El pelo liso, peinado con raya al medio. Cubre su cabeza -ligeramente girada hacia la izquierda, acompañando a su mirada- con un velo. Ojos almendrados, sin cejas ni pestañas y una nariz larga, no en su relieve sino en su descenso. Esboza una suave sonrisa que no está ni en su boca ni en sus ojos; quizá le hace gracia pensar que la va a hacer famosa.
Detrás y debajo del balcón o galería en la que está vemos…”

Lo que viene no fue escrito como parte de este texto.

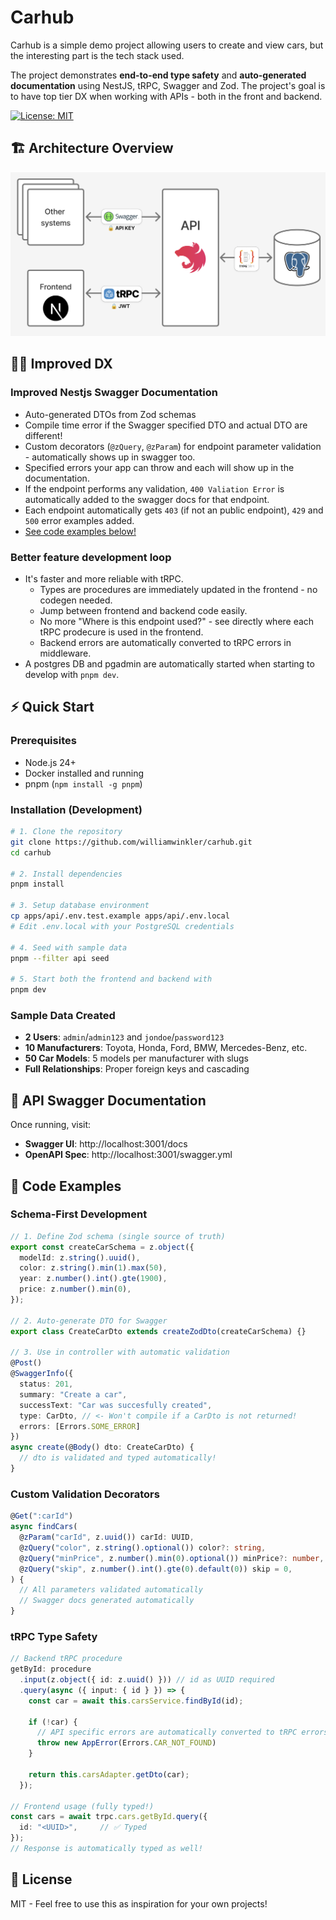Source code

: # Carhub

Carhub is a simple demo project allowing users to create and view cars, but the interesting part is the tech stack used.

The project demonstrates **end-to-end type safety** and **auto-generated documentation** using NestJS, tRPC, Swagger and Zod. The project's goal is to have top tier DX when working with APIs - both in the front and backend.

[![License: MIT](https://img.shields.io/badge/License-MIT-yellow.svg)](https://opensource.org/licenses/MIT)

## 🏗️ Architecture Overview
![test](/docs/architecture.png)

## 🧑‍💻 Improved DX

### Improved Nestjs Swagger Documentation
- Auto-generated DTOs from Zod schemas
- Compile time error if the Swagger specified DTO and actual DTO are different!
- Custom decorators (`@zQuery`, `@zParam`) for endpoint parameter validation - automatically shows up in swagger too.
- Specified errors your app can throw and each will show up in the documentation.
- If the endpoint performs any validation, `400 Valiation Error` is automatically added to the swagger docs for that endpoint.
- Each endpoint automatically gets `403` (if not an public endpoint), `429` and `500` error examples added.
- [See code examples below!](#-code-examples)


### Better feature development loop
- It's faster and more reliable with tRPC.
  - Types are procedures are immediately updated in the frontend - no codegen needed.
  - Jump between frontend and backend code easily.
  - No more "Where is this endpoint used?" - see directly where each tRPC prodecure is used in the frontend.
  - Backend errors are automatically converted to tRPC errors in middleware.
- A postgres DB and pgadmin are automatically started when starting to develop with `pnpm dev`.

## ⚡ Quick Start

### Prerequisites
- Node.js 24+
- Docker installed and running
- pnpm (`npm install -g pnpm`)

### Installation (Development)

```bash
# 1. Clone the repository
git clone https://github.com/williamwinkler/carhub.git
cd carhub

# 2. Install dependencies
pnpm install

# 3. Setup database environment
cp apps/api/.env.test.example apps/api/.env.local
# Edit .env.local with your PostgreSQL credentials

# 4. Seed with sample data
pnpm --filter api seed

# 5. Start both the frontend and backend with
pnpm dev
```

### Sample Data Created
- **2 Users**: `admin`/`admin123` and `jondoe`/`password123`
- **10 Manufacturers**: Toyota, Honda, Ford, BMW, Mercedes-Benz, etc.
- **50 Car Models**: 5 models per manufacturer with slugs
- **Full Relationships**: Proper foreign keys and cascading

## 📖 API Swagger Documentation

Once running, visit:
- **Swagger UI**: http://localhost:3001/docs
- **OpenAPI Spec**: http://localhost:3001/swagger.yml

## 🎯 Code Examples

### Schema-First Development
```typescript
// 1. Define Zod schema (single source of truth)
export const createCarSchema = z.object({
  modelId: z.string().uuid(),
  color: z.string().min(1).max(50),
  year: z.number().int().gte(1900),
  price: z.number().min(0),
});

// 2. Auto-generate DTO for Swagger
export class CreateCarDto extends createZodDto(createCarSchema) {}

// 3. Use in controller with automatic validation
@Post()
@SwaggerInfo({
  status: 201,
  summary: "Create a car",
  successText: "Car was succesfully created",
  type: CarDto, // <- Won't compile if a CarDto is not returned!
  errors: [Errors.SOME_ERROR]
})
async create(@Body() dto: CreateCarDto) {
  // dto is validated and typed automatically!
}
```

### Custom Validation Decorators
```typescript
@Get(":carId")
async findCars(
  @zParam("carId", z.uuid()) carId: UUID,
  @zQuery("color", z.string().optional()) color?: string,
  @zQuery("minPrice", z.number().min(0).optional()) minPrice?: number,
  @zQuery("skip", z.number().int().gte(0).default(0)) skip = 0,
) {
  // All parameters validated automatically
  // Swagger docs generated automatically
}
```

### tRPC Type Safety
```typescript
// Backend tRPC procedure
getById: procedure
  .input(z.object({ id: z.uuid() })) // id as UUID required
  .query(async ({ input: { id } }) => {
    const car = await this.carsService.findById(id);

    if (!car) {
      // API specific errors are automatically converted to tRPC errors
      throw new AppError(Errors.CAR_NOT_FOUND)
    }

    return this.carsAdapter.getDto(car);
  });

// Frontend usage (fully typed!)
const cars = await trpc.cars.getById.query({
  id: "<UUID>",     // ✅ Typed
});
// Response is automatically typed as well!
```

## 📄 License

MIT - Feel free to use this as inspiration for your own projects!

En ese momento, suena el teléfono. Era D preguntando si me apuntaba a una partida esta tarde. Tras contestarle afirmativamente, es decir, decirle que sí, quedamos en que me llamaría otra vez cuando consiguiera al cuarto jugador, que tenía indefectiblemente que ser G. Así lo hizo no más de dos minutos después, si bien para reportar que G no estaba a disposición, pues en los días que llevábamos sin verlo había reflexionado y llegado a la conclusión de que una equis no es razón suficiente para renunciar al amor de su vida. Como suele pasar cuando G tiene amor de vida, desaparecerá, y no podremos decirle que, a pesar de que va a dudar, pues alguna vez su amor recuperado tendrá que hablar de principios generales evidentes pero indemostrables, nombrar el segundo o el último hueso de la columna vertebral, algo relacionado con el seis, o referirse a cosas que fueron pero ya no son, por citar sólo algunos ejemplos, debe ser fuerte y, eso sí, que vaya siempre a buscarla para que no tenga que coger un “tasis”. Ahora que me fijo, ¿no sería la ese final la que hizo que G cuestionara sus sentimientos?
Quería hablar también de los problemas que, al llegar al aeropuerto, tienen los buzos con los taxistas de Madrid, pero esto ocupa ya demasiado.